Introduction to R
Basics of Data

BUAN 327
Yegin Genc

Agenda

  • Course overview and mechanics
  • Built-in data types
  • Built-in functions and operators
  • First data structures: Vectors and arrays

Why good statisticians learn to program

  • Independence: Otherwise, you rely on someone else having given you exactly the right tool

  • Honesty: Otherwise, you end up distorting your problem to match the tools you have

  • Clarity: Making your method something a machine can do disciplines your thinking and makes it public; that's science

How this class will work

  • No programming knowledge presumed
  • Some stats. knowledge presumed
  • General programming mixed with data-manipulation and statistical inference
  • Class will be very cumulative

Mechanics

  • Lectures: concepts, methods, examples
  • In-class Assignments to try stuff out and get fast feedback
  • HW weekly to do longer and more complex things
  • Projects:
    • Project 1: Descriptive statistics
    • Project 2: Inferencial Statistics
  • Midterm and Final: in class, hands-on

R as statistical programming environment

Download and review at https://www.r-project.org/ alt text

The R Console

alt text

Basic interaction with R is by typing in the console, a.k.a. terminal or command-line

You type in commands, R gives back answers (or errors)

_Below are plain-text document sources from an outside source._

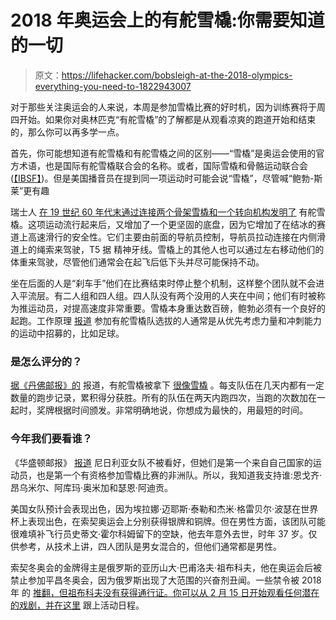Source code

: # 2018 年奥运会上的有舵雪橇:你需要知道的一切

> 原文：<https://lifehacker.com/bobsleigh-at-the-2018-olympics-everything-you-need-to-1822943007>

对于那些关注奥运会的人来说，本周是参加雪橇比赛的好时机，因为训练赛将于周四开始。如果你对奥林匹克“有舵雪橇”的了解都是从观看凉爽的跑道开始和结束的，那么你可以再多学一点。



首先，你可能想知道有舵雪橇和有舵雪橇之间的区别——“雪橇”是奥运会使用的官方术语，也是国际有舵雪橇联合会的名称。或者，国际雪橇和骨骼运动联合会([【IBSF】](http://www.ibsf.org/en/))。但是美国播音员在提到同一项运动时可能会说“雪橇”，尽管喊“鲍勃-斯莱”更有趣

瑞士人 [在 19 世纪 60 年代末通过连接两个骨架雪橇和一个转向机构发明了](https://www.olympic.org/bobsleigh) 有舵雪橇。这项运动流行起来后，又增加了一个更坚固的底盘，因为它增加了在结冰的赛道上高速滑行的安全性。它们主要由前面的导航员控制，导航员拉动连接在内侧滑道上的绳索来驾驶，T5 据 精神牙线。雪橇上的其他人也可以通过左右移动他们的体重来驾驶，尽管他们通常会在起飞后低下头并尽可能保持不动。

坐在后面的人是“刹车手”他们在比赛结束时停止整个机制，这样整个团队就不会进入平流层。有二人组和四人组。四人队没有两个没用的人夹在中间；他们有时被称为推运动员，对提高速度非常重要。雪橇本身重达数百磅，鲍勃必须有一个良好的起跑。工作原理 [报道](https://adventure.howstuffworks.com/outdoor-activities/snow-sports/bobsled1.htm) 参加有舵雪橇队选拔的人通常是从优先考虑力量和冲刺能力的运动中招募的，比如足球。

### 是怎么评分的？

[据《丹佛邮报》的](https://www.denverpost.com/2010/02/20/bobsled-101-how-its-scored/) 报道，有舵雪橇被拿下 [很像雪橇](https://lifehacker.com/luge-at-the-2018-olympics-everything-you-need-to-know-1822940656#_ga=2.65434222.113803069.1518407514-1942403771.1516284895) 。每支队伍在几天内都有一定数量的跑步记录，累积得分获胜。所有的队伍在两天内跑四次，当跑的次数加在一起时，奖牌根据时间颁发。非常明确地说，你想成为最快的，用最短的时间。

### 今年我们要看谁？

《华盛顿邮报》 [报道](https://www.washingtonpost.com/news/sports/wp/2018/02/06/auto-draft/?utm_term=.56df7195413c) 尼日利亚女队不被看好，但她们是第一个来自自己国家的运动员，也是第一个有资格参加雪橇比赛的非洲队。所以，我知道我支持谁:恩戈齐·昂乌米尔、阿库玛·奥米加和瑟恩·阿迪贡。

美国女队预计会表现出色，因为埃拉娜·迈耶斯·泰勒和杰米·格雷贝尔·波瑟在世界杯上表现出色，在索契奥运会上分别获得银牌和铜牌。但在男性方面，该团队可能很难填补飞行员史蒂文·霍尔科姆留下的空缺，他去年意外去世，时年 37 岁。仅供参考，从技术上讲，四人团队是男女混合的，但他们通常都是男性。

索契冬奥会的金牌得主是俄罗斯的亚历山大·巴甫洛夫·祖布科夫，他在奥运会后被禁止参加平昌冬奥会，因为俄罗斯出现了大范围的兴奋剂丑闻。一些禁令被 2018 年 的 [推翻，但祖布科夫没有获得通行证。你可以从 2 月 15 日开始观看任何潜在的戏剧，并在这里](https://deadspin.com/28-russian-athletes-get-their-olympic-doping-bans-overt-1822631005) 跟上活动日程。
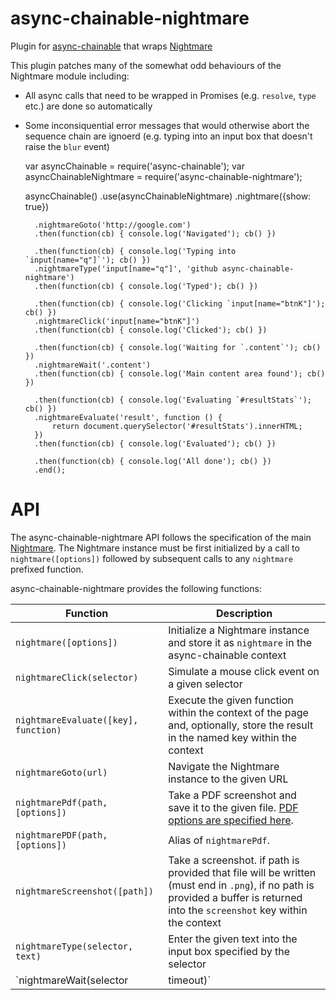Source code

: async-chainable-nightmare
=========================
Plugin for [async-chainable](https://github.com/hash-bang/async-chainable) that wraps [Nightmare](https://github.com/segmentio/nightmare#readme)


This plugin patches many of the somewhat odd behaviours of the Nightmare module including:

* All async calls that need to be wrapped in Promises (e.g. `resolve`, `type` etc.) are done so automatically
* Some inconsiquential error messages that would otherwise abort the sequence chain are ignoerd (e.g. typing into an input box that doesn't raise the `blur` event)


	var asyncChainable = require('async-chainable');
	var asyncChainableNightmare = require('async-chainable-nightmare');

	asyncChainable()
		.use(asyncChainableNightmare)
		.nightmare({show: true})

		.nightmareGoto('http://google.com')
		.then(function(cb) { console.log('Navigated'); cb() })

		.then(function(cb) { console.log('Typing into `input[name="q"]`'); cb() })
		.nightmareType('input[name="q"]', 'github async-chainable-nightmare')
		.then(function(cb) { console.log('Typed'); cb() })

		.then(function(cb) { console.log('Clicking `input[name="btnK"]'); cb() })
		.nightmareClick('input[name="btnK"]')
		.then(function(cb) { console.log('Clicked'); cb() })

		.then(function(cb) { console.log('Waiting for `.content`'); cb() })
		.nightmareWait('.content')
		.then(function(cb) { console.log('Main content area found'); cb() })

		.then(function(cb) { console.log('Evaluating `#resultStats`'); cb() })
		.nightmareEvaluate('result', function () {
			return document.querySelector('#resultStats').innerHTML;
		})
		.then(function(cb) { console.log('Evaluated'); cb() })

		.then(function(cb) { console.log('All done'); cb() })
		.end();


API
===
The async-chainable-nightmare API follows the specification of the main [Nightmare](https://github.com/segmentio/nightmare#readme). The Nightmare instance must be first initialized by a call to `nightmare([options])` followed by subsequent calls to any `nightmare` prefixed function.

async-chainable-nightmare provides the following functions:

| Function                             | Description                                                                                                                     |
|--------------------------------------|---------------------------------------------------------------------------------------------------------------------------------|
| `nightmare([options])`               | Initialize a Nightmare instance and store it as `nightmare` in the async-chainable context                                      |
| `nightmareClick(selector)`           | Simulate a mouse click event on a given selector                                                                                |
| `nightmareEvaluate([key], function)` | Execute the given function within the context of the page and, optionally, store the result in the named key within the context |
| `nightmareGoto(url)`                 | Navigate the Nightmare instance to the given URL                                                                                |
| `nightmarePdf(path, [options])`      | Take a PDF screenshot and save it to the given file. [PDF options are specified here](https://github.com/atom/electron/blob/v0.35.2/docs/api/web-contents.md#webcontentsprinttopdfoptions-callback). |
| `nightmarePDF(path, [options])`      | Alias of `nightmarePdf`.                                                                                                        |
| `nightmareScreenshot([path])`        | Take a screenshot. if path is provided that file will be written (must end in `.png`), if no path is provided a buffer is returned into the `screenshot` key within the context |
| `nightmareType(selector, text)`      | Enter the given text into the input box specified by the selector                                                               |
| `nightmareWait(selector | timeout)`  | Wait for a given selector to appear or a given number of milliseconds                                                           |
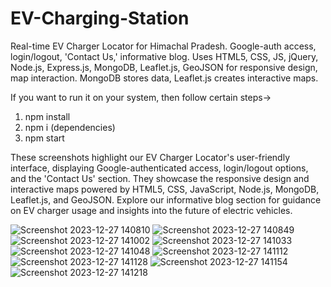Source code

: # EV-Charging-Station
Real-time EV Charger Locator for Himachal Pradesh. Google-auth access, login/logout, 'Contact Us,' informative blog. Uses HTML5, CSS, JS, jQuery, Node.js, Express.js, MongoDB, Leaflet.js, GeoJSON for responsive design, map interaction. MongoDB stores data, Leaflet.js creates interactive maps.

If you want to run it on your system, then follow certain steps->
1. npm install
2. npm i (dependencies)
3. npm start


These screenshots highlight our EV Charger Locator's user-friendly interface, displaying Google-authenticated access, login/logout options, and the 'Contact Us' section. They showcase the responsive design and interactive maps powered by HTML5, CSS, JavaScript, Node.js, MongoDB, Leaflet.js, and GeoJSON. Explore our informative blog section for guidance on EV charger usage and insights into the future of electric vehicles.

![Screenshot 2023-12-27 140810](https://github.com/Nikhil2817/EV-Charging-Station/assets/115662649/d49c941e-d36e-42af-9b0a-cd8836886245)
![Screenshot 2023-12-27 140849](https://github.com/Nikhil2817/EV-Charging-Station/assets/115662649/49ba200e-d699-4b79-9cfc-8664c8366aa8)
![Screenshot 2023-12-27 141002](https://github.com/Nikhil2817/EV-Charging-Station/assets/115662649/8cd7e0a5-04ed-4cea-bd13-3083cfa0db35)
![Screenshot 2023-12-27 141033](https://github.com/Nikhil2817/EV-Charging-Station/assets/115662649/28f4c883-8d13-47bd-bc6c-a2d9bf6a74a0)
![Screenshot 2023-12-27 141048](https://github.com/Nikhil2817/EV-Charging-Station/assets/115662649/08bbcc86-6bd8-4a92-8c97-e12fe0f2f41e)
![Screenshot 2023-12-27 141112](https://github.com/Nikhil2817/EV-Charging-Station/assets/115662649/857ca7d8-077e-4280-be9f-9ef4eae54a0d)
![Screenshot 2023-12-27 141128](https://github.com/Nikhil2817/EV-Charging-Station/assets/115662649/bbb8d50a-7d60-4919-9857-5ead4d796b98)
![Screenshot 2023-12-27 141154](https://github.com/Nikhil2817/EV-Charging-Station/assets/115662649/3ca17a2b-ef05-45a8-a5f1-39acdd2100d1)
![Screenshot 2023-12-27 141218](https://github.com/Nikhil2817/EV-Charging-Station/assets/115662649/698ad573-7754-49f8-af67-e0a80c6c4d14)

Menus and other graphical interfaces are extras built on top of the console

RStudio as the user interface for R

Statistical programming in a nutshell: Functional programming

2 sorts of things (objects): data and functions

  • Data: things like 7, “seven”, \( 7.000 \), the matrix \( \left[ \begin{array}{ccc} 7 & 7 & 7 \\ 7 & 7 & 7\end{array}\right] \)

  • Functions: things like \( \log{} \), \( + \) (two arguments), \( < \) (two), \( \mod{} \) (two), mean (one)

A function is a machine which turns input objects (arguments) into an output object (return value), possibly with side effects, according to a definite rule

Before functions, data

Different kinds of data object

All data is represented in binary format, by bits (TRUE/FALSE, YES/NO, 1/0)

  • Booleans Direct binary values: TRUE or FALSE in R
  • Integers: whole numbers (positive, negative or zero), represented by a fixed-length block of bits
  • Characters fixed-length blocks of bits, with special coding; strings = sequences of characters
  • Floating point numbers: a fraction (with a finite number of bits) times an exponent, like \( 1.87 \times {10}^{6} \), but in binary form
  • Missing or ill-defined values: NA, NaN, etc.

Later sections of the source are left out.